Collected wisdom: Desmond Mason, former OSU and Thunder forward
Former Oklahoma State and Oklahoma City Thunder forward's current passion is art.
Former Oklahoma State and Oklahoma City Thunder forward
Residence: Oklahoma City
Desmond Mason is known to the sports world as a 10-year NBA veteran, a high riser, a dunk master. But in the two-plus years since he retired from basketball, he has made a name in an extremely different world.
Within the past year, the Waxahachie, Texas, native has done a show in Mexico and is planning a tour through Asia in 2013. Last weekend, he hosted his annual art show with 40 of his own original paintings. The invitation-only party benefitted Allied Arts and other charities in his adopted hometown of Oklahoma City.
I started doing this show eight years ago. I've done it in Seattle and Milwaukee and here on a few different occasions. This year, I think it's my best exhibit. It's called, “This is Me.” It's addressing what I'm really all about, life after basketball, what makes me tick.
I'm a little bit different. I want people to see that. I don't want people to box me in as an athlete.
I always felt that I was different. I hung around with different people. I was always very artsy, a little outside of the box. I would go get a rock and scrape on the concrete of the basketball court when there was nobody there after working out.
It was an outlet.
The neighborhood I grew up in, the things me and all my friends dealt with on a daily basis, to stay out of trouble, you had to have some type of outlet. It took me away from what was happening in every day life, just as sports did.

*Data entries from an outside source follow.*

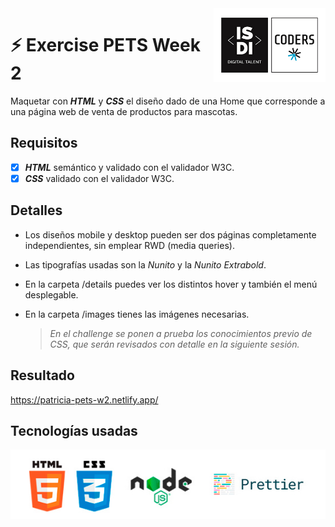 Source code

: <img align="right" width="179" height="118" alt="ISDI CODER LOGO" src="/assets/isdi_logo.jpg">

# :zap: Exercise PETS Week 2

Maquetar con **_HTML_** y **_CSS_** el diseño dado de una Home que corresponde a una página web de venta de productos para mascotas.

## Requisitos

-   [x] _**HTML**_ semántico y validado con el validador W3C.
-   [x] _**CSS**_ validado con el validador W3C.

## Detalles

-   Los diseños mobile y desktop pueden ser dos páginas completamente independientes, sin emplear RWD (media queries).
-   Las tipografías usadas son la _Nunito_ y la _Nunito Extrabold_.
-   En la carpeta /details puedes ver los distintos hover y también el menú desplegable.
-   En la carpeta /images tienes las imágenes necesarias.

    > _En el challenge se ponen a prueba los conocimientos previo de CSS, que serán revisados con detalle en la siguiente sesión._

## Resultado

https://patricia-pets-w2.netlify.app/

## Tecnologías usadas

![Logos of used technologies](/assets/tech_logos.jpg)
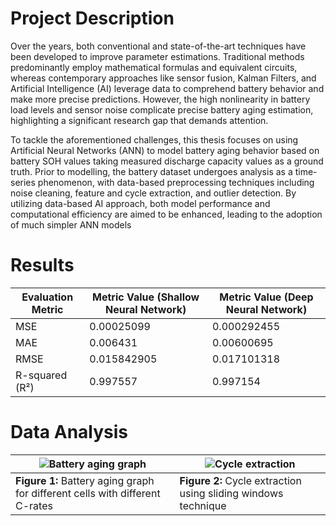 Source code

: # Project Description
Over the years, both conventional and state-of-the-art techniques have been developed 
to improve parameter estimations. Traditional methods predominantly employ 
mathematical formulas and equivalent circuits, whereas contemporary approaches like 
sensor fusion, Kalman Filters, and Artificial Intelligence (AI) leverage data to 
comprehend battery behavior and make more precise predictions. However, the high 
nonlinearity in battery load levels and sensor noise complicate precise battery aging 
estimation, highlighting a significant research gap that demands attention.

To tackle the aforementioned challenges, this thesis focuses on using Artificial Neural 
Networks (ANN) to model battery aging behavior based on battery SOH values taking 
measured discharge capacity values as a ground truth. Prior to modelling, the battery 
dataset undergoes analysis as a time-series phenomenon, with data-based 
preprocessing techniques including noise cleaning, feature and cycle extraction, and 
outlier detection. By utilizing data-based AI approach, both model performance and 
computational efficiency are aimed to be enhanced, leading to the adoption of much 
simpler ANN models

# Results
| Evaluation Metric | Metric Value (Shallow Neural Network) | Metric Value (Deep Neural Network) |
|-------------------|---------------------------------------|------------------------------------|
| MSE               | 0.00025099                            | 0.000292455                       |
| MAE               | 0.006431                              | 0.00600695                        |
| RMSE              | 0.015842905                           | 0.017101318                       |
| R-squared (R²)    | 0.997557                              | 0.997154                          |

# Data Analysis

| ![Battery aging graph](https://github.com/user-attachments/assets/78e9a7ba-75c5-4834-b9a9-43e1775688f5) | ![Cycle extraction](https://github.com/user-attachments/assets/ed21169c-b014-49ca-bbdf-4b2b5a23dc0c) |
|------------------------------------------------------|------------------------------------------------------------------------------------------------------|
| **Figure 1:** Battery aging graph for different cells with different C-rates | **Figure 2:** Cycle extraction using sliding windows technique |




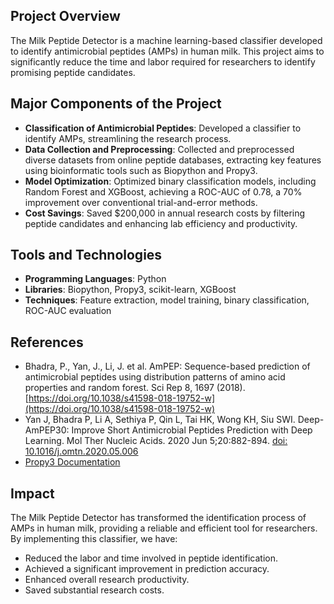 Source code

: ## Project Overview
The Milk Peptide Detector is a machine learning-based classifier developed to identify antimicrobial peptides (AMPs) in human milk. This project aims to significantly reduce the time and labor required for researchers to identify promising peptide candidates.

## Major Components of the Project
- **Classification of Antimicrobial Peptides**: Developed a classifier to identify AMPs, streamlining the research process.
- **Data Collection and Preprocessing**: Collected and preprocessed diverse datasets from online peptide databases, extracting key features using bioinformatic tools such as Biopython and Propy3.
- **Model Optimization**: Optimized binary classification models, including Random Forest and XGBoost, achieving a ROC-AUC of 0.78, a 70% improvement over conventional trial-and-error methods.
- **Cost Savings**: Saved $200,000 in annual research costs by filtering peptide candidates and enhancing lab efficiency and productivity.

## Tools and Technologies
- **Programming Languages**: Python
- **Libraries**: Biopython, Propy3, scikit-learn, XGBoost
- **Techniques**: Feature extraction, model training, binary classification, ROC-AUC evaluation

## References
- Bhadra, P., Yan, J., Li, J. et al. AmPEP: Sequence-based prediction of antimicrobial peptides using distribution patterns of amino acid properties and random forest. Sci Rep 8, 1697 (2018). [https://doi.org/10.1038/s41598-018-19752-w](https://doi.org/10.1038/s41598-018-19752-w)
- Yan J, Bhadra P, Li A, Sethiya P, Qin L, Tai HK, Wong KH, Siu SWI. Deep-AmPEP30: Improve Short Antimicrobial Peptides Prediction with Deep Learning. Mol Ther Nucleic Acids. 2020 Jun 5;20:882-894. [doi: 10.1016/j.omtn.2020.05.006](https://doi.org/10.1016/j.omtn.2020.05.006)
- [Propy3 Documentation](https://propy3.readthedocs.io/en/latest/index.html)

## Impact
The Milk Peptide Detector has transformed the identification process of AMPs in human milk, providing a reliable and efficient tool for researchers. By implementing this classifier, we have:
- Reduced the labor and time involved in peptide identification.
- Achieved a significant improvement in prediction accuracy.
- Enhanced overall research productivity.
- Saved substantial research costs.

It was a great counterbalance to basketball. It's hard practices, it's rigorous, there's a lot of travel as I got older. (Art) gave me the ability to release all those emotions, all that tension, all that stress and strain that I had in my body and on my mind onto the canvas and just kind of let it go.
I told my agent when I was drafted, “At 35, whether I'm having a great career or not-so-great career, if I'm still playing the game, I'll retire.” And it happened at 33. But it happened on my terms.
When I was in Sacramento, I'm walking around with my son and spending time with my daughter. We're in a hotel trying to figure out if we're gonna stay there or not. I just kept hearing this song over and over and over. It was called “Moving Forward.” I literally called my wife and said, “I think I'm retiring from basketball.”